U.S. News has just published a midyear update of the World's Best Universities rankings. We've significantly expanded the number of schools and countries on these lists. These rankings are based on data from the 2009 QS World University Rankings, which were produced in association with QS Quacquarelli Symonds. One of the world's leading networks for careers and education, QS Quacquarelli Symonds has been publishing world rankings since 2004. None of the first set of World's Best Universities rankings published on Oct. 20, 2009, change as a result of this expansion; rather, some of the ranking lists have been significantly lengthened.
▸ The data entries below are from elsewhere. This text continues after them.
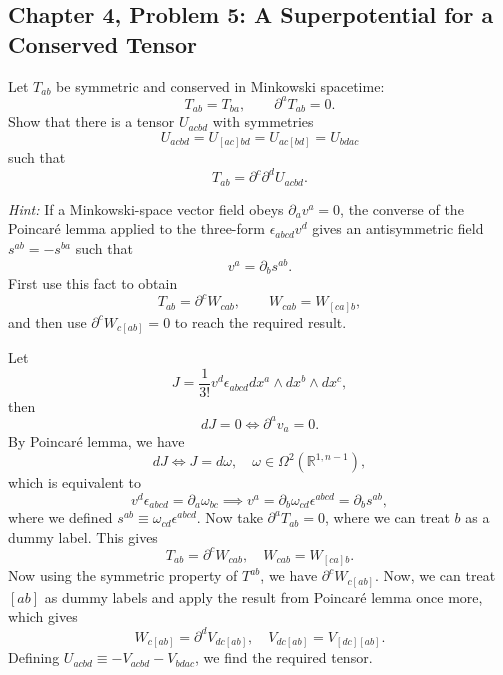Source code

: \subsection{Chapter 4, Problem 5: A Superpotential for a Conserved Tensor}

Let $T_{ab}$ be symmetric and conserved in Minkowski spacetime:
\begin{equation}
    T_{ab}=T_{ba},
    \qquad
    \partial^aT_{ab}=0.
\end{equation}
Show that there is a tensor $U_{acbd}$ with symmetries
\begin{equation}
    U_{acbd}=U_{[ac]bd}=U_{ac[bd]}=U_{bdac}
\end{equation}
such that
\begin{equation}
    T_{ab}=\partial^c\partial^dU_{acbd}.
\end{equation}

\textit{Hint:} If a Minkowski-space vector field obeys $\partial_av^a=0$, the
converse of the Poincar\'e lemma applied to the three-form
$\epsilon_{abcd}v^d$ gives an antisymmetric field $s^{ab}=-s^{ba}$ such that
\begin{equation}
    v^a=\partial_bs^{ab}.
\end{equation}
First use this fact to obtain
\begin{equation}
    T_{ab}=\partial^cW_{cab},
    \qquad
    W_{cab}=W_{[ca]b},
\end{equation}
and then use $\partial^cW_{c[ab]}=0$ to reach the required result.
\begin{solution}
    Let
    \begin{equation}
        J = \frac{1}{3!}v^d\epsilon_{abcd}dx^a\wedge dx^b \wedge dx^c,
    \end{equation}
    then
    \begin{equation}
        dJ = 0 \iff \partial^a v_a = 0.
    \end{equation}
    By Poincaré lemma, we have
    \begin{equation}
        dJ \iff J = d\omega, \quad \omega \in \Omega^2(\mathbb{R}^{1,n-1}),
    \end{equation}
    which is equivalent to
    \begin{equation}
        v^d \epsilon_{abcd} = \partial_a \omega_{bc} \implies v^a = \partial_b\omega_{cd}\epsilon^{abcd} = \partial_b s^{ab},
    \end{equation}
    where we defined $s^{ab} \equiv\omega_{cd}\epsilon^{abcd} $. Now take $\partial^a T_{ab} = 0$, where we can treat $b$ as a dummy label. This gives
    \begin{equation}
        T_{ab} = \partial^c W_{cab}, \quad W_{cab} = W_{[ca]b}.
    \end{equation}
    Now using the symmetric property of $T^{ab}$, we have $\partial^c W_{c[ab]}$. Now, we can treat $[ab]$ as dummy labels and apply the result from Poincaré lemma once more, which gives
    \begin{equation}
        W_{c[ab]} = \partial^d V_{dc[ab]}, \quad V_{dc[ab]} = V_{[dc][ab]}.
    \end{equation}
    Defining $U_{acbd}\equiv-V_{acbd}-V_{bdac}$, we find the required tensor.
\end{solution}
[See the World's Best Universities rankings.]
We now have the Top 400 Universities worldwide (increased from the Top 200), the Top 50 Asian Universities (increased from the Top 30), the Top 50 European Universities (increased from the Top 30), the Top 20 Canadian Universities (unchanged), and the Top 20 Australian and New Zealand Universities (unchanged). The listing also includes the Top 100 global rankings in the fields of arts and humanities; engineering and IT; life sciences and biomedicine; natural sciences; and social sciences (each global subject area ranking was expanded from the Top 50).
Why is U.S. News doing these global rankings? The U.S. News World's Best Universities rankings enable our readers to understand more fully how well American institutions perform when compared with other institutions of higher learning around the world. The following seven countries accounted for 62 percent of the top 400:
- United States: 87 universities (22 percent of the worldwide total)
- United Kingdom: 47 universities (12 percent)
- Germany: 32 universities (8 percent)
- Australia: 22 universities (6 percent)
- Japan: 19 universities (5 percent)
- Canada: 19 universities (5 percent)
- France: 17 universities (4 percent).